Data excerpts

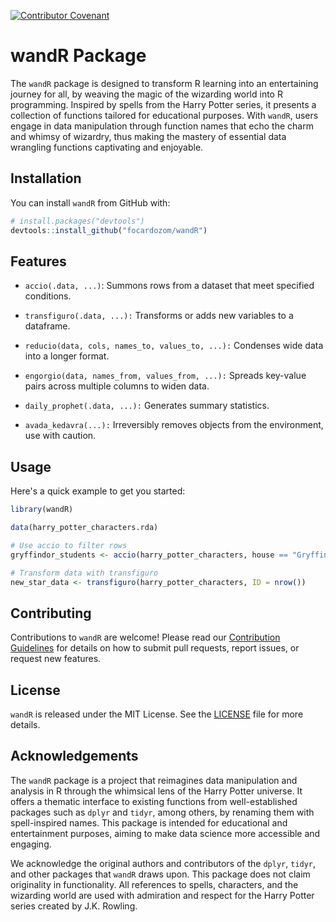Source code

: [![Contributor Covenant](https://img.shields.io/badge/Contributor%20Covenant-2.1-4baaaa.svg)](CODE_OF_CONDUCT.md)

# wandR Package

The `wandR` package is designed to transform R learning into an entertaining journey for all, by weaving the magic of the wizarding world into R programming. Inspired by spells from the Harry Potter series, it presents a collection of functions tailored for educational purposes. With `wandR`, users engage in data manipulation through function names that echo the charm and whimsy of wizardry, thus making the mastery of essential data wrangling functions captivating and enjoyable.

## Installation

You can install `wandR` from GitHub with:

```r
# install.packages("devtools")
devtools::install_github("focardozom/wandR")
```

## Features

* `accio(.data, ...)`: Summons rows from a dataset that meet specified conditions.

* `transfiguro(.data, ...):` Transforms or adds new variables to a dataframe.

* `reducio(data, cols, names_to, values_to, ...):` Condenses wide data into a longer format.

* `engorgio(data, names_from, values_from, ...):` Spreads key-value pairs across multiple columns to widen data.

* `daily_prophet(.data, ...):` Generates summary statistics.

* `avada_kedavra(...):` Irreversibly removes objects from the environment, use with caution.

## Usage

Here's a quick example to get you started:

```r
library(wandR)

data(harry_potter_characters.rda)

# Use accio to filter rows
gryffindor_students <- accio(harry_potter_characters, house == "Gryffindor")

# Transform data with transfiguro
new_star_data <- transfiguro(harry_potter_characters, ID = nrow())
```

## Contributing

Contributions to `wandR` are welcome! Please read our [Contribution Guidelines](CONTRIBUTING.md) for details on how to submit pull requests, report issues, or request new features.

## License

`wandR` is released under the MIT License. See the [LICENSE](LICENSE.md) file for more details.

## Acknowledgements

The `wandR` package is a project that reimagines data manipulation and analysis in R through the whimsical lens of the Harry Potter universe. It offers a thematic interface to existing functions from well-established packages such as `dplyr` and `tidyr`, among others, by renaming them with spell-inspired names. This package is intended for educational and entertainment purposes, aiming to make data science more accessible and engaging.

We acknowledge the original authors and contributors of the `dplyr`, `tidyr`, and other packages that `wandR` draws upon. This package does not claim originality in functionality. All references to spells, characters, and the wizarding world are used with admiration and respect for the Harry Potter series created by J.K. Rowling.
 

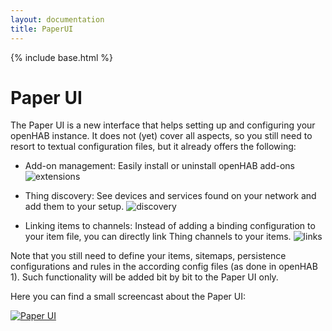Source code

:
 ```yaml
---
layout: documentation
title: PaperUI
---
```


{% include base.html %}

# Paper UI

The Paper UI is a new interface that helps setting up and configuring your openHAB instance.
It does not (yet) cover all aspects, so you still need to resort to textual configuration files, but it already offers the following:

 - Add-on management: Easily install or uninstall openHAB add-ons
![extensions](images/paperui1.png)

 - Thing discovery: See devices and services found on your network and add them to your setup.
![discovery](images/paperui2.png)

- Linking items to channels: Instead of adding a binding configuration to your item file, you can directly link Thing channels to your items.
![links](images/paperui3.png)

Note that you still need to define your items, sitemaps, persistence configurations and rules in the according config files (as done in openHAB 1). Such functionality will be added bit by bit to the Paper UI only.

Here you can find a small screencast about the Paper UI:

[![Paper UI](http://img.youtube.com/vi/MV2a5qwtmRE/0.jpg)](http://www.youtube.com/watch?v=MV2a5qwtmRE)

- What this task involves -
Set down exactly what runs from the line with "Here you can" to the last line of the data above, including both of those lines and no others.

- Exercise answer -
Here you can find a small screencast about the Paper UI:

[![Paper UI](http://img.youtube.com/vi/MV2a5qwtmRE/0.jpg)](http://www.youtube.com/watch?v=MV2a5qwtmRE)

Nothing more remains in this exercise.